The memory usage of PCManFM-Qt is slightly higher than that of the gtk+ 2 version, but the difference is not very significant. The overall performance is similar to the original gtk+ 2 version. Now it has most of the features of the original one and is almost ready for daily use. \o/
On the right side of the screen is the new Qt-based image view, LxImage-Qt.
It’s not really a port of the original gtk+ GPicView. I regard it the successor of GPicView in the Qt world. It works better than GPicView and is as fast.
Most of the work demonstrated in the screenshot is still in our git repository and is not ready for a new stable release, but there is really much progress and LXDE-Qt is no more a plan or a concept. It’s a real project that gradually shapes.
OK, back to what most user will concern, the resource usage.
To be honest, migrating to Qt will cause mild elevation of memory usage compared to the old Gtk+ 2 version. Don’t jump to the conclusion too soon. Migrating to gtk+ 3 also causes similar increase of resource usage.
Since gtk+ 2 is no longer supported by its developer and is now being deprecated, porting to Qt is not a bad idea at the moment.

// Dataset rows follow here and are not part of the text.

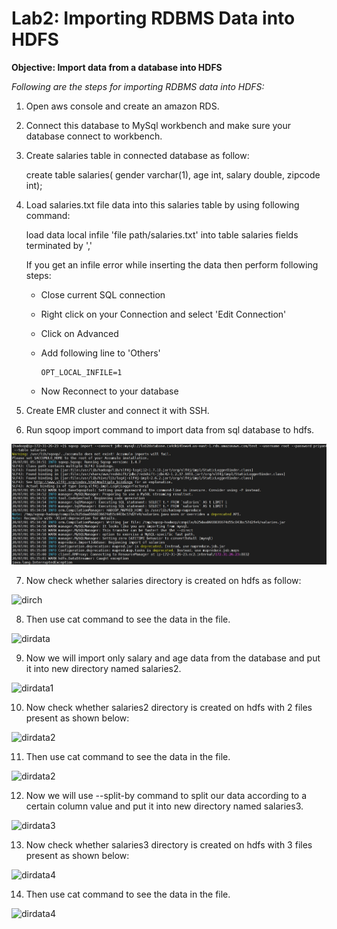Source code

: # Lab2: Importing RDBMS Data into HDFS


**Objective: Import data from a database into HDFS**

*Following are the steps for importing RDBMS data into HDFS:*

1. Open aws console and create an amazon RDS.

2. Connect this database to MySql workbench and make sure your database connect to workbench.

3. Create salaries table in connected database as follow:

	create table salaries(
        gender varchar(1),
        age int,
        salary double,
        zipcode int);

4. Load salaries.txt file data into this salaries table by using following command:
	
	load data local infile 'file path/salaries.txt' into table salaries fields terminated by ','

	If you get an infile error while inserting the data then perform following steps:

	  *  Close current SQL connection
	  *  Right click on your Connection and select 'Edit Connection'
	  *  Click on Advanced
 	  *  Add following line to 'Others'

    		 OPT_LOCAL_INFILE=1

	  *  Now Reconnect to your database 

5. Create EMR cluster and connect it with SSH.

6. Run sqoop import command to import data from sql database to hdfs.
	
![Sqimport](../images/L1.jpg)

7. Now check whether salaries directory is created on hdfs as follow:
	
![dirch](https://github.com/Priyanka743/priyanka-vitadbda/tree/Big-Data/images/L2.jpg)

8. Then use cat command to see the data in the file.

![dirdata](https://github.com/Priyanka743/priyanka-vitadbda/tree/Big-Data/images/L3.jpg)

9. Now we will import only salary and age data from the database and put it into new directory named salaries2.
 	
![dirdata1](https://github.com/Priyanka743/priyanka-vitadbda/tree/Big-Data/images/L4.jpg)

10. Now check whether salaries2 directory is created on hdfs with 2 files present as shown below:
	
![dirdata2](https://github.com/Priyanka743/priyanka-vitadbda/tree/Big-Data/images/L5.jpg)

11. Then use cat command to see the data in the file.

![dirdata2](https://github.com/Priyanka743/priyanka-vitadbda/tree/Big-Data/images/L6.jpg)

12. Now we will use --split-by command to split our data according to a certain column value and put it into new directory named salaries3.

![dirdata3](https://github.com/Priyanka743/priyanka-vitadbda/tree/Big-Data/images/L7.jpg)

13. Now check whether salaries3 directory is created on hdfs with 3 files present as shown below:
      
![dirdata4](https://github.com/Priyanka743/priyanka-vitadbda/tree/Big-Data/images/L8.jpg)

14. Then use cat command to see the data in the file.
	
![dirdata4](https://github.com/Priyanka743/priyanka-vitadbda/tree/Big-Data/images/L9.jpg)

Besides, the slightly higher memory usage is still acceptable for most of the existing old machines. The real resource usage may differ a lot among different Linux distros. For example, Ubuntu-based distros running LXDE tends to use more memory than ArchLinux-based ones. So more testing and real benchmarks are needed before making a conclusion on this.
Anyway, glad to share with you what we already done. Hope that you like it. 🙂
Long live LXDE!
Edited on 2013-07-04
Answer the questions in the comments of this blog entry:
- Cooperation with razor-qt is going on. We subscribed razor-qt google groups and discussed about possible cooperation earlier. Currently, the ported LXDE components are designed with Razor-Qt in mind. For example, PCManFM-Qt and LxImage-Qt will reads razor-qt config file when running in razor-qt session. We’ll try to keep the interchangeability between the two DEs. Further integration is also possible. Actually, I personally am running a mixed desktop with LXDE-Qt + Razor-Qt components on my laptop. Components from the both DE blends well.
- The version of Qt supported now is Qt 4. I’m going to skip Qt 5 and wait for Qt 5.1. Qt4 and Qt5 are compatible in many areas and porting to Qt5 should be easy in most of the cases. Unfortunately, this is not the case when you use X11-related stuff. Qt 5 removed many X11-related APIs and there are no direct equivalent methods. So the porting is not painless for desktop environments. In addition, some freedesktop.org specs are designed to work with X11 only, such as the EWMH/NETWM spec and Xsettings spec. To port to Wayland, these problems need to be solved first. Gnome and KDE guys will fix them so we can just wait. Then why Qt 5.1? Because Qt 5.1 added back the once-removed X11-related APIs. So porting from Qt 4 to Qt 5.1 should be the most smooth path. It takes time for distros to adopt Qt 5.1, though.